## Problem description
Could you transcribe every entry exactly, leaving nothing out?
================================
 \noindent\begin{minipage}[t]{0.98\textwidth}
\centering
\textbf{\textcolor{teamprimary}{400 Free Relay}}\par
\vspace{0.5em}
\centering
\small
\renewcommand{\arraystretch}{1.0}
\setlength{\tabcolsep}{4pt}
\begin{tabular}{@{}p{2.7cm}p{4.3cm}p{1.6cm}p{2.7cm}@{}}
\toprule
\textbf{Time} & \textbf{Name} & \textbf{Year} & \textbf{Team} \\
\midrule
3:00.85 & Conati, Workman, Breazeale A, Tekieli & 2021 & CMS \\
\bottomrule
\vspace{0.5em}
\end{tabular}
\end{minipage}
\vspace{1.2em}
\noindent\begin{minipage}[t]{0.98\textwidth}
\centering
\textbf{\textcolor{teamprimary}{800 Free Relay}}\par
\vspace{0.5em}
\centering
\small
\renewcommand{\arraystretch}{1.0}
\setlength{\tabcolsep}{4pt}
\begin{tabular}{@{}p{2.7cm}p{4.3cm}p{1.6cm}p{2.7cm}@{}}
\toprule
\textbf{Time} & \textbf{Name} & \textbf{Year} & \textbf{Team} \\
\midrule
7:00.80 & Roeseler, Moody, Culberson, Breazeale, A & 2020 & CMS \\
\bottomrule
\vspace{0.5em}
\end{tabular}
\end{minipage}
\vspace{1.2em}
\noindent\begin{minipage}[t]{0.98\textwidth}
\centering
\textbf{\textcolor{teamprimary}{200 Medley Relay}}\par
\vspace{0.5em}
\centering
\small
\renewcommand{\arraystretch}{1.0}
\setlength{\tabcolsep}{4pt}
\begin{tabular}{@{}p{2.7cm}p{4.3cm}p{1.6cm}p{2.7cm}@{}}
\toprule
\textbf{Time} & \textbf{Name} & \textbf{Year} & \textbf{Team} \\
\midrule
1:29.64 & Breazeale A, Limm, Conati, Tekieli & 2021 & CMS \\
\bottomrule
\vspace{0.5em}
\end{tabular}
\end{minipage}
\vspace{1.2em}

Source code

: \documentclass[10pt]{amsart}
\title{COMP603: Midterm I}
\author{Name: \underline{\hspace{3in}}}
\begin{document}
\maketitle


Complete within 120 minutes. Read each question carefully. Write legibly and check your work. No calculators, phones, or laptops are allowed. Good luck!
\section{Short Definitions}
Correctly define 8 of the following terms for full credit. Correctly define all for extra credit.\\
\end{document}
================================
## Solved problem
 \noindent\begin{minipage}[t]{0.98\textwidth}
\centering
\textbf{\textcolor{teamprimary}{400 Free Relay}}\par
\vspace{0.5em}
\centering
\small
\renewcommand{\arraystretch}{1.0}
\setlength{\tabcolsep}{4pt}
\begin{tabular}{@{}p{2.7cm}p{4.3cm}p{1.6cm}p{2.7cm}@{}}
\toprule
\textbf{Time} & \textbf{Name} & \textbf{Year} & \textbf{Team} \\
\midrule
3:00.85 & Conati, Workman, Breazeale A, Tekieli & 2021 & CMS \\
\bottomrule
\vspace{0.5em}
\end{tabular}
\end{minipage}
\vspace{1.2em}
\noindent\begin{minipage}[t]{0.98\textwidth}
\centering
\textbf{\textcolor{teamprimary}{800 Free Relay}}\par
\vspace{0.5em}
\centering
\small
\renewcommand{\arraystretch}{1.0}
\setlength{\tabcolsep}{4pt}
\begin{tabular}{@{}p{2.7cm}p{4.3cm}p{1.6cm}p{2.7cm}@{}}
\toprule
\textbf{Time} & \textbf{Name} & \textbf{Year} & \textbf{Team} \\
\midrule
7:00.80 & Roeseler, Moody, Culberson, Breazeale, A & 2020 & CMS \\
\bottomrule
\vspace{0.5em}
\end{tabular}
\end{minipage}
\vspace{1.2em}
\noindent\begin{minipage}[t]{0.98\textwidth}
\centering
\textbf{\textcolor{teamprimary}{200 Medley Relay}}\par
\vspace{0.5em}
\centering
\small
\renewcommand{\arraystretch}{1.0}
\setlength{\tabcolsep}{4pt}
\begin{tabular}{@{}p{2.7cm}p{4.3cm}p{1.6cm}p{2.7cm}@{}}
\toprule
\textbf{Time} & \textbf{Name} & \textbf{Year} & \textbf{Team} \\
\midrule
1:29.64 & Breazeale A, Limm, Conati, Tekieli & 2021 & CMS \\
\bottomrule
\vspace{0.5em}
\end{tabular}
\end{minipage}
\vspace{1.2em}

Source code

: \documentclass[10pt]{amsart}
\title{COMP603: Midterm I}
\author{Name: \underline{\hspace{3in}}}
\begin{document}
\maketitle


Complete within 120 minutes. Read each question carefully. Write legibly and check your work. No calculators, phones, or laptops are allowed. Good luck!
\section{Short Definitions}
Correctly define 8 of the following terms for full credit. Correctly define all for extra credit.\\
\end{document}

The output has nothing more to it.